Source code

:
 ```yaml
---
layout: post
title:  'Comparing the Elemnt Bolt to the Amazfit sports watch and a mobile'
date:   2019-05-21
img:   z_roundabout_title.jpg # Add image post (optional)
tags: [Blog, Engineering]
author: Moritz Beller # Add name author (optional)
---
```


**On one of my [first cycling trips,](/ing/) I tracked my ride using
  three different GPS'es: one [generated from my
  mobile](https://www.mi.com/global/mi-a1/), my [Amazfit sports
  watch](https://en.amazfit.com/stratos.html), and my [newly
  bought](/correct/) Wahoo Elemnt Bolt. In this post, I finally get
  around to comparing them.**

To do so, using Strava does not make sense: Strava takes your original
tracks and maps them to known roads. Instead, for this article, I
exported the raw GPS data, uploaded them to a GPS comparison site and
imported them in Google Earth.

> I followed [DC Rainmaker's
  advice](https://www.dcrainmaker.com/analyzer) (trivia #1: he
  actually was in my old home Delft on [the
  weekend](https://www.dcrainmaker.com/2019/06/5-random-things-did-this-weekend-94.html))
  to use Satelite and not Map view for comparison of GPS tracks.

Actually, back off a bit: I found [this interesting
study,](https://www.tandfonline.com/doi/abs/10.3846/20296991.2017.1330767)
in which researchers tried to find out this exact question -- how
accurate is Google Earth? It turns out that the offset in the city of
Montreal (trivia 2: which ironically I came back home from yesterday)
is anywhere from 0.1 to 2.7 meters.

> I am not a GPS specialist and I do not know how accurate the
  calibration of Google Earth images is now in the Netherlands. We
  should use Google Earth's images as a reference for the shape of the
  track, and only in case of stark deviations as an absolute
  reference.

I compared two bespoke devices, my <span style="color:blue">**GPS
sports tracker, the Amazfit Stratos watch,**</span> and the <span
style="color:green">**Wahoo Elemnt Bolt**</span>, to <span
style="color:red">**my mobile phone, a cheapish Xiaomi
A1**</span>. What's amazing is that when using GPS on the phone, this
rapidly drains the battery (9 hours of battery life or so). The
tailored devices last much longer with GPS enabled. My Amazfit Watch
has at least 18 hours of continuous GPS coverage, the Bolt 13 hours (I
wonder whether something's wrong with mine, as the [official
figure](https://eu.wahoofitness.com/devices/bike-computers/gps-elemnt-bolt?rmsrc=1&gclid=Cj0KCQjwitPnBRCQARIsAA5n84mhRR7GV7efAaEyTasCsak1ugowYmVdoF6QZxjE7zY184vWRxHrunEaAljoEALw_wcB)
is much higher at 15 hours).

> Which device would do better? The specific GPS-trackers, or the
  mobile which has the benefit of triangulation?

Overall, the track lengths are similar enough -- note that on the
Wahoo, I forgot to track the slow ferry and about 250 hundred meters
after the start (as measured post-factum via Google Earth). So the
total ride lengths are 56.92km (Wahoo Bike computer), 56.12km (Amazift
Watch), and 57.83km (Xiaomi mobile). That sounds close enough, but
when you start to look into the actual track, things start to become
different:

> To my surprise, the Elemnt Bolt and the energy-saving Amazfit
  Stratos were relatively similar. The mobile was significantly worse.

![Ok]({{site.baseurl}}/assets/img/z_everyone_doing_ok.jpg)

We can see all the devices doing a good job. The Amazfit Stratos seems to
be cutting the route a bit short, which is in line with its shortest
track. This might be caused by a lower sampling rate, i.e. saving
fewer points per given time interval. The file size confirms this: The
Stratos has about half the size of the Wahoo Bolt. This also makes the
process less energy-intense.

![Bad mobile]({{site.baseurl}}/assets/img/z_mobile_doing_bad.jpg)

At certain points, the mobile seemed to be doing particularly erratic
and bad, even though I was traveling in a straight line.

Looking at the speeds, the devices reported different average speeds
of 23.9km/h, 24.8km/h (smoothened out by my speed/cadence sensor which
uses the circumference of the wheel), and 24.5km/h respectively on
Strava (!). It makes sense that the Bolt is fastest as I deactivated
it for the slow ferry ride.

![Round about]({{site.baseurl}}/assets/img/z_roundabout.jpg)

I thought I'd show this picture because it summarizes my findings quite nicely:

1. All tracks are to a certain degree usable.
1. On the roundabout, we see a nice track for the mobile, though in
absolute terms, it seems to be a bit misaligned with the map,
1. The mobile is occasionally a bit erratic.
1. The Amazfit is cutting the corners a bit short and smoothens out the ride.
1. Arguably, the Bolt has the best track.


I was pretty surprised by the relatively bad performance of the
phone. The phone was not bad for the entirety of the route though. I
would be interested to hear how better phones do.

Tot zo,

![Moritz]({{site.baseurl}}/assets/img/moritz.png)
◇ ◇ ◇ ◇
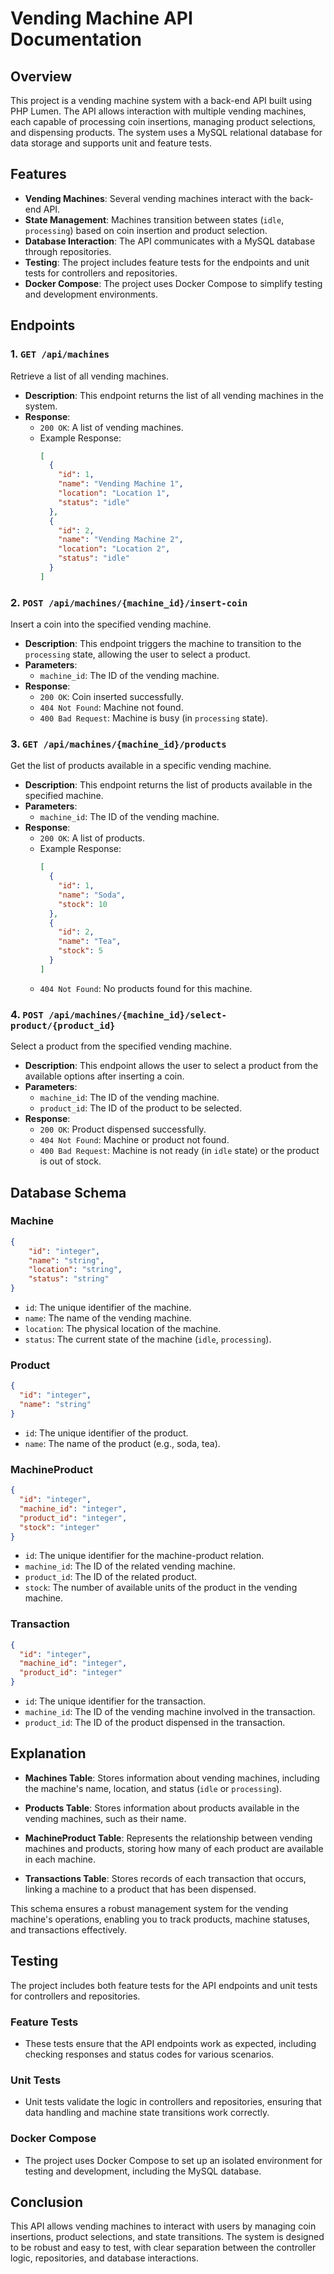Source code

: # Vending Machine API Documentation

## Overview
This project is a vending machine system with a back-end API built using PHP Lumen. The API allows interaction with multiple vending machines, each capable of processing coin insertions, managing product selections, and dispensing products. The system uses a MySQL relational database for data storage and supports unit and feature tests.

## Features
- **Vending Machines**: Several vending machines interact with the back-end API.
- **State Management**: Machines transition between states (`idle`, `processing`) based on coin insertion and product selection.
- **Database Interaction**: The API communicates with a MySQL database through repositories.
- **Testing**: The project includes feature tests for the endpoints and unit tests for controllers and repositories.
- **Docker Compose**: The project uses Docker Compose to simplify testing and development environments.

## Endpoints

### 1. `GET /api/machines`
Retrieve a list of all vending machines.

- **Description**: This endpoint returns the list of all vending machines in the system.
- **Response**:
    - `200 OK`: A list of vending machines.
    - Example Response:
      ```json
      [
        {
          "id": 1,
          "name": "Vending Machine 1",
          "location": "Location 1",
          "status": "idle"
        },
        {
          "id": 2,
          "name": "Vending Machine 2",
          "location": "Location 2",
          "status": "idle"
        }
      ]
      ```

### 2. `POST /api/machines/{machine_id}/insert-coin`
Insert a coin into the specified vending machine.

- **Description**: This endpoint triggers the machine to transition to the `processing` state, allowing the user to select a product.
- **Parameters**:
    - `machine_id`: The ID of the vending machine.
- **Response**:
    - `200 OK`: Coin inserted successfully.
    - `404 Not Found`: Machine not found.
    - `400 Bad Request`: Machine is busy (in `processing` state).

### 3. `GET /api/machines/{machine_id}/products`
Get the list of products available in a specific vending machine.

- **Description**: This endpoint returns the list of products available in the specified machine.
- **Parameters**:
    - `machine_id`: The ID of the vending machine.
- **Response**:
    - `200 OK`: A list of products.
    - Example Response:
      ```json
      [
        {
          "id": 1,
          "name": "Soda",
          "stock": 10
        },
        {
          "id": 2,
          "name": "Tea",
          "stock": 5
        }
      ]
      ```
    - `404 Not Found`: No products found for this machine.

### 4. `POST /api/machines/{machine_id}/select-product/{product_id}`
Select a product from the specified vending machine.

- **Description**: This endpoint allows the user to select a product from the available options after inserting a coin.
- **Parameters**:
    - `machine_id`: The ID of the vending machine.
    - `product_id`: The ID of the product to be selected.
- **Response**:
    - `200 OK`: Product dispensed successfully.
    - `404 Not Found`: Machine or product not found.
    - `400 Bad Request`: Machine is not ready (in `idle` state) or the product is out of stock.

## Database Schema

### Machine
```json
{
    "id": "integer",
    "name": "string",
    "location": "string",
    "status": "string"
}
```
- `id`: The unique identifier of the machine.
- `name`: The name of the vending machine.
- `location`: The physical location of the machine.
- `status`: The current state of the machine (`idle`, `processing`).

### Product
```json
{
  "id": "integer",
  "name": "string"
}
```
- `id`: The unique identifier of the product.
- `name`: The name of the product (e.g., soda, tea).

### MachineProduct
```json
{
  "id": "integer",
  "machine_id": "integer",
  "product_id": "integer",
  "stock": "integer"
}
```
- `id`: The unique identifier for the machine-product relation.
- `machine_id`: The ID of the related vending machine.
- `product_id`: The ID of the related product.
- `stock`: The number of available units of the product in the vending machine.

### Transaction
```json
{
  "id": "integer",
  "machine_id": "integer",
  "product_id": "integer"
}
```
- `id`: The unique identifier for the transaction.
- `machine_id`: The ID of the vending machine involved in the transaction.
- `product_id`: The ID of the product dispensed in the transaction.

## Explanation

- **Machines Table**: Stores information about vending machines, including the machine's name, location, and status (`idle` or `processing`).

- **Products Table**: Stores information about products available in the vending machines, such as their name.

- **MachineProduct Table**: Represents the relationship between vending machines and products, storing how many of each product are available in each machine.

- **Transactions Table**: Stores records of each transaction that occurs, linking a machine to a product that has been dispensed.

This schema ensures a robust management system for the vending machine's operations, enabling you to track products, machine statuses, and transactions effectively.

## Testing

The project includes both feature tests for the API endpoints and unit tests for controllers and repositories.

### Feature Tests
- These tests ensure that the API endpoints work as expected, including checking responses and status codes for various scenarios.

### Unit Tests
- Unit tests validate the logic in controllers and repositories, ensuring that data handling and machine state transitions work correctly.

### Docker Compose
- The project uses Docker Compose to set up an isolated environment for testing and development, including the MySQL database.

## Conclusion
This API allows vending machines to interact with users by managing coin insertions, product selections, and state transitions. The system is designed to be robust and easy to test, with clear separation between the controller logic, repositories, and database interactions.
◇ ◇ ◇ ◇
§ **THE PROBLEM**:
Repeat, word for word, the lines above between the line holding "after the start" and the line holding "Stratos were relatively", inclusive; omit everything else.

§ **RESULT FOR THIS TASK**:
after the start (as measured post-factum via Google Earth). So the
total ride lengths are 56.92km (Wahoo Bike computer), 56.12km (Amazift
Watch), and 57.83km (Xiaomi mobile). That sounds close enough, but
when you start to look into the actual track, things start to become
different:

> To my surprise, the Elemnt Bolt and the energy-saving Amazfit
  Stratos were relatively similar. The mobile was significantly worse.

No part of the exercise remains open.